Do not claim that everything happens for a purpose. That is ignorance. But it does mean that you can use everything for a higher purpose. That is wisdom. It is not the intention of an event. It is the value you gain from it. It is the wisdom you bring to it. It is your courage to face it and to determine what it has to teach you.

Here you learn from the errors of everyone. Everyone is serving you now—making you wiser and more compassionate, more self-aware, stronger and more free within yourself to follow a greater purpose in your life.

This is like a 180-degree change from your former position. Instead of going through life as a wounded child, you are now using everything that happens to teach you the value of Knowledge, to generate a commitment to following Knowledge within yourself and to show you the importance of inner freedom and the value of forgiveness as they must truly be experienced.

Part of your deep evaluation in life is to go back and to review all of your relationships. Ask yourself in each one: “What is the wisdom I must gain from this relationship? What are the circumstances under which this other person lived that determined their attitude and their behavior? How can I learn from their own experiences? How did they try to help me in spite of their difficulties? How did this relationship help to prepare me to find and to express a greater purpose in my life?”

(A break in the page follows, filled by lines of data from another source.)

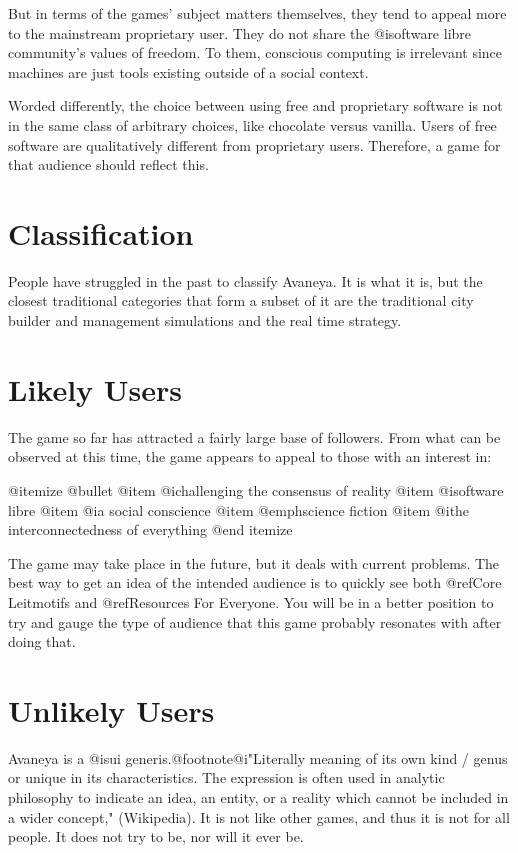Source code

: But in terms of the games' subject matters themselves, they tend to appeal more to the mainstream proprietary user. They do not share the @i{software libre} community's values of freedom. To them, conscious computing is irrelevant since machines are just tools existing outside of a social context. 

Worded differently, the choice between using free and proprietary software is not in the same class of arbitrary choices, like chocolate versus vanilla. Users of free software are qualitatively different from proprietary users. Therefore, a game for that audience should reflect this.

\section{Classification}
People have struggled in the past to classify Avaneya. It is what it is, but the closest traditional categories that form a subset of it are the traditional city builder and management simulations and the real time strategy.

\section{Likely Users}
The game so far has attracted a fairly large base of followers. From what can be observed at this time, the game appears to appeal to those with an interest in:

@itemize @bullet
@item
@i{challenging the consensus of reality}
@item
@i{software libre}
@item 
@i{a social conscience}
@item
@emph{science fiction}
@item
@i{the interconnectedness of everything}
@end itemize

The game may take place in the future, but it deals with current problems. The best way to get an idea of the intended audience is to quickly see both @ref{Core Leitmotifs} and @ref{Resources For Everyone}. You will be in a better position to try and gauge the type of audience that this game probably resonates with after doing that. 

\section{Unlikely Users}
Avaneya is a @i{sui generis}.@footnote{@i{"Literally meaning of its own kind / genus or unique in its characteristics. The expression is often used in analytic philosophy to indicate an idea, an entity, or a reality which cannot be included in a wider concept,"} (Wikipedia).} It is not like other games, and thus it is not for all people. It does not try to be, nor will it ever be.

These questions are very important because they give you an opportunity to see your relationships from a higher vantage point. Instead of being lost in the woods in the valley below, you have now gained a position on the mountain where you can see the landscape clearly. Here you will see that, through truth and error, people have been serving you, but you can only see this within the context of your gaining a greater purpose in life.

If your family could not accept you, that is good because your future purpose in life may be something that has to operate outside the network of your family, and they have given you the freedom to pursue that. If you were disappointed in a relationship, did it not free you for a greater future? Had you married that person, you may never have had the opportunity or found the inner strength or certainty to discern what you are really here to do.

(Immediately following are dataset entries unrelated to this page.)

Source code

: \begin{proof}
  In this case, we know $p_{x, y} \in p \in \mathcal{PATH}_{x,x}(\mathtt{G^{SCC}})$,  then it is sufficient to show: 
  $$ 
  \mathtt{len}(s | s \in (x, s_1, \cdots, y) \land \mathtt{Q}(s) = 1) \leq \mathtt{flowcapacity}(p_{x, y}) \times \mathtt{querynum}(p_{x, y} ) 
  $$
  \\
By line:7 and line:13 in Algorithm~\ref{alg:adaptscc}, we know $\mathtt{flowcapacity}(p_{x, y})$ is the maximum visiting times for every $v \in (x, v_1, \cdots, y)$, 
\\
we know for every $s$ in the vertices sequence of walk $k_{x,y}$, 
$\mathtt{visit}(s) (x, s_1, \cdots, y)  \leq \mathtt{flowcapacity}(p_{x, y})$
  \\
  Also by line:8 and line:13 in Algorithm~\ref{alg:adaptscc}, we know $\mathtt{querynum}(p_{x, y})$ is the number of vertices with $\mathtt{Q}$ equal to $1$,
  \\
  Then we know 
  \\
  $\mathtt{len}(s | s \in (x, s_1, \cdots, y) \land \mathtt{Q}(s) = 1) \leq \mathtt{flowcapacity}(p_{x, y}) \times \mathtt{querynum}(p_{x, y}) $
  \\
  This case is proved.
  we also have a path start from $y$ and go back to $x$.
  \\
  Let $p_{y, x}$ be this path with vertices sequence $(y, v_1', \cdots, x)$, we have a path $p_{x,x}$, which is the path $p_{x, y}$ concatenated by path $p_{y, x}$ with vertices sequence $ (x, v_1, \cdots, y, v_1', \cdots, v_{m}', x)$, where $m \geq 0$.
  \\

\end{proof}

Have not the errors of others and your own mistakes given you a core and a foundation for developing wisdom—wisdom that will save your life and that will be of immense value to other people, wisdom that you can teach and demonstrate, wisdom that will be part of your gift to a struggling humanity?

This represents a revolution within yourself—a real transformation, an entirely different position from which to see life and to see yourself. And it is entirely honest. It is entirely authentic. There is no emotional dishonesty here. There is no self-deception here. There is no glossing over the truth here with fanciful ideas. It is entirely sound. It is entirely real.

Here forgiveness becomes the means by which other people’s lives can teach you something of value and can encourage you to have the strength and the commitment and the wisdom to choose and to accept the gift of a greater purpose in life.